Untuk melancarkan perjalanan sang ketupat ke dasar perut, tak lupa saya minum segelas teh manis panas. Usai makan, keringat pun bercucuran pada pagi nan dingin itu.
Makan ketupat kandangan akan semakin terasa gurih bila menikmatinya dengan tidak memakai sendok, tapi menggunakan tangan. Apalagi bila kita menambahkan kuah santan dengan percikan jeruk nipis. Dan jangan lupa sambal pedas campuran lombok rawit dan bawang putih dan sedikit kuah santan membuat rasa ketupat kandangan semakin ramai. Ada rasa gurih, manis ikan, dan asam.
Tidak sulit menemukan warung ketupat kandangan Ma Haji. Hampir semua penduduk Palangkaraya tahu lokasinya. Kalaupun Anda pelancong dari luar kota yang sedang berkunjung ke ibu kota Provinsi Kalimantan Tengah ini, Anda bisa meluncur ke Jalan Dr. Murjani, Palangkaraya.
Warung makan yang sudah terkenal itu berukuran 9 x 6 meter, berdinding kayu, dan beralaskan ubin traso, beratap seng ini. Melayani pelanggannya sejak 1970, hingga kini Warung Ma Haji tidak pernah sepi pembeli, padahal buka mulai pukul. 03.00 WIB hingga pukul 11.00 WIB.
Memang ketupat asli Kalimantan Selatan ini banyak terdapat di warung-warung makan di Palangkaraya. Apa yang berbeda dengan warung Ma Haji? Rasa dan aromanya tidak pernah berubah sejak 39 tahun lalu. Dan yang lebih penting, harganya sangat terjangkau yaitu Rp 8.000 untuk satu porsi dengan tambahan satu potong ikan atau telor ayam ras.
Sucipto, seorang pelanggan Warung Ma Haji, mengungkapkan, untuk makan pagi, ia tidak pernah pindah ke tempat lain. Menurut karyawan Dinas Pekerjaan Umum Kalimantan Tengah ini menu masakan warung ini sangat beda dibandingkan yang lain, baik untuk masalah rasa maupun pelayanan.
“Warung ini lebih berani di bumbu. Selain itu, walaupun sangat laris, dia tidak akan membedakan pelayanan terhadap semua pelanggannya; tak peduli pejabat atau rakyat, semua sama cepatnya,” ujarnya.
Sucipto mengaku, saat akan bepergian ke Jakarta atau ke Surabaya untuk urusan dinas, biasanya koleganya selalu memesan untuk dibawakan ketupat kandangan dari Ma Haji. Dan membawanya pun sangat mudah, hanya ditaruh dalam kotak almunium foil dan dipisahkan antara ketupat, kuah, dan ikannya.
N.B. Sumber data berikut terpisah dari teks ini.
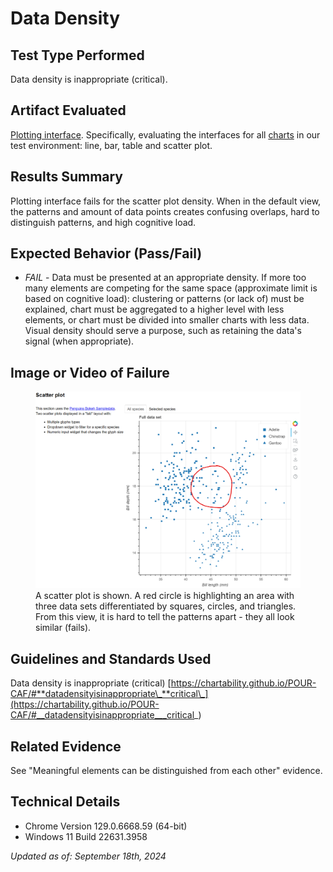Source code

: # Data Density

## Test Type Performed

Data density is inappropriate (critical).

## Artifact Evaluated

[Plotting interface](https://docs.bokeh.org/en/latest/docs/user_guide/basic.html#ug-basic). Specifically, evaluating the interfaces for all [charts](https://quansight-labs.github.io/bokeh-a11y-audit/#_ts1723552414769) in our test environment: line, bar, table and scatter plot.

## Results Summary

Plotting interface fails for the scatter plot density. When in the default view, the patterns and amount of data points creates confusing overlaps, hard to distinguish patterns, and high cognitive load.

## Expected Behavior (Pass/Fail)

- _FAIL_ - Data must be presented at an appropriate density. If more too many elements are competing for the same space (approximate limit is based on cognitive load): clustering or patterns (or lack of) must be explained, chart must be aggregated to a higher level with less elements, or chart must be divided into smaller charts with less data. Visual density should serve a purpose, such as retaining the data's signal (when appropriate).

## Image or Video of Failure

<figure>
    <img width="803" alt="A scatter plot is shown. A red circle is highlighting an area with three data sets differentiated by squares, circles, and triangles. From this view, it is hard to tell the patterns apart - they all look similar (fails)." src="./assets/plotting-interface_meaningful-elements_2.png">
    <figcaption>A scatter plot is shown. A red circle is highlighting an area with three data sets differentiated by squares, circles, and triangles. From this view, it is hard to tell the patterns apart - they all look similar (fails).</figcaption>
</figure>

<!-- ## Steps to Reproduce
Use Inspect on the plot tool icon to open Console Command. Find the "style" section for the selected button then locate the font size. -->

## Guidelines and Standards Used

Data density is inappropriate (critical) [https://chartability.github.io/POUR-CAF/#**datadensityisinappropriate\_**critical\_](https://chartability.github.io/POUR-CAF/#__datadensityisinappropriate___critical_)

## Related Evidence

See "Meaningful elements can be distinguished from each other" evidence.

<!-- ## Known or Documented Issues
(If there is already a github issue created for this test or a related test, it will be listed here.) -->

## Technical Details

- Chrome Version 129.0.6668.59 (64-bit)
- Windows 11 Build 22631.3958

_Updated as of: September 18th, 2024_

<!-- ## Notes
A seasoned SR (screen reader) user could have the knowledge to navigate and explore webpages and graphs with more nuance, whether through manual mode switching, certain key shortcuts, etc. These tests are done by a sighted user with the SR’s default options and performed as if a new or beginner user is interacting with these elements. We would expect that all users could be able to navigate smoothly, regardless of experience levels.  -->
Makanan tidak akan busuk karena perjalanan Palangkaraya-Jakarta dengan pesawat bisa ditempuh 1,5 jam.
Si empunya warung, Hj. Nursiah, 70 tahun, yang akrab dipanggil Ma Haji, menceritakan bahwa ia merintis usahanya sejak masih muda belia. Ia hanya belajar dari sang bunda yang kebetulan asli orang Kandangan, Kalimantan Selatan.
“Pertama kali berusaha makanan ini, saya hanya menempati bedeng kecil di sekitar Hotel Cempaka Kuin di Jalan Kalimantan, Palangakaraya,” tutur Nursiah. ”Dan setelah berpuluh tahun usaha ini berkembang, akhinya saya membeli rumah di Jalan Murjani yang saya tempati untuk usaha hingga saat ini.”
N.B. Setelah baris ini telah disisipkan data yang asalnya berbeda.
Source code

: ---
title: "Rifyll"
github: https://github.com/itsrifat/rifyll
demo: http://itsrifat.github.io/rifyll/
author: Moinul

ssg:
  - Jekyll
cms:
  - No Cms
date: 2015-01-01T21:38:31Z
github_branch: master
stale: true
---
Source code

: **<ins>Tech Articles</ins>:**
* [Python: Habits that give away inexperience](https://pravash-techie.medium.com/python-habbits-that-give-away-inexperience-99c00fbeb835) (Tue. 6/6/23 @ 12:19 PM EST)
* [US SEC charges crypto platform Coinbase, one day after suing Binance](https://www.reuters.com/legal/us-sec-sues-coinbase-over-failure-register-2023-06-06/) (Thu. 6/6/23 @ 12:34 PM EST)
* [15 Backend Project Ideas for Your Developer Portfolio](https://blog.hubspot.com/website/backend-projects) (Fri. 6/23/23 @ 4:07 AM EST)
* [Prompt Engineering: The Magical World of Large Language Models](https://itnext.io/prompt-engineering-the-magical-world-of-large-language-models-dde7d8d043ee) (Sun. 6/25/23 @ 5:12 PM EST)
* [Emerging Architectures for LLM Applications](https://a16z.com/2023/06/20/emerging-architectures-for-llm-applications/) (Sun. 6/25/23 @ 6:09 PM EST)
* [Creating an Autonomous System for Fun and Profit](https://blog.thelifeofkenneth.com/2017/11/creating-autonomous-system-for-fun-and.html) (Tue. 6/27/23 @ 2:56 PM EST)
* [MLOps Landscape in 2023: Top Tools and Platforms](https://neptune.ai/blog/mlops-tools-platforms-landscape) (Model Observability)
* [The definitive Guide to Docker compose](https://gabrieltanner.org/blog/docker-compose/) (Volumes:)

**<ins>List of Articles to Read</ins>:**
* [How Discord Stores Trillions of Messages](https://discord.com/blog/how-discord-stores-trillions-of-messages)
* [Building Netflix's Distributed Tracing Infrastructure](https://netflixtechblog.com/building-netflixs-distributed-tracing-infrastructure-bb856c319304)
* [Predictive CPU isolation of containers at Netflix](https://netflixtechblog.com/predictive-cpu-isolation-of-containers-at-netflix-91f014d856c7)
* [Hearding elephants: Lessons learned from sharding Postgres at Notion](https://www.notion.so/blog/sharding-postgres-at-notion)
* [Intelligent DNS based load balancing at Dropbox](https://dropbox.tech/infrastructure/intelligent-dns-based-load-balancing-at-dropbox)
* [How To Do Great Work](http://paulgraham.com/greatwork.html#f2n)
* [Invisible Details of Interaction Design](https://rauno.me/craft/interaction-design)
Menurut wanita enegik ini, karena sekarang sudah uzur, untuk urusan menanak ketupat dan membuat bumbu serta membeli keperluan lain, dilakukan oleh anak buahnya.
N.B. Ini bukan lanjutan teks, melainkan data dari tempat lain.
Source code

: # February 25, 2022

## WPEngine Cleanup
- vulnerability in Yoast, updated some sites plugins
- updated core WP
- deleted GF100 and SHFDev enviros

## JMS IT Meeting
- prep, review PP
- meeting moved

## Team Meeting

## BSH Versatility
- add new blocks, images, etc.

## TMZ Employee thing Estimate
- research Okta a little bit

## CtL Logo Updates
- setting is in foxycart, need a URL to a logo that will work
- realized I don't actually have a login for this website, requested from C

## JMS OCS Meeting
“Saya hanya mengawasi dan melihat mereka meracik bumbu-bumbu untuk kuahnya. Dan bila saat dicicipi saya rasakan ada kekurangan, saya perintahkan mereka untuk menambahnya,” ujarnya.
Apa resep Ma Haji sehingga usahanya bisa bertahan hingga puluhan tahun? Dia selalu berprinsip tidak akan pernah mengurangi bumbu untuk masakannya, bahkan lebih ditingkatkan.
“Kita tidak mau pelanggan lari karena kita mencoba-coba untuk mengurangi bumbu. Prinsip saya, pelanggan harus puas dengan masakan yang saya buat,” ujarnya seraya menyebutkan omzet bersih per hari mencapai Rp 1 juta.
Karana WW (Palangkaraya)
MENU:
Ketupat dari beras Banjar pilihan, dibalur kuah santan kental, dengan lauk godokan kepala ikan haruan sungai dan telor ayam ras. Sambal pedas campuran lombok rawit dan bawang putih.
Harga Per Porsi: Rp 8.000
Prinsip Usaha:
- Tidak akan pernah mengurangi bumbu untuk masakannya, bahkan lebih ditingkatkan.
- Tidak membedakan pelayanan terhadap semua pelanggannya.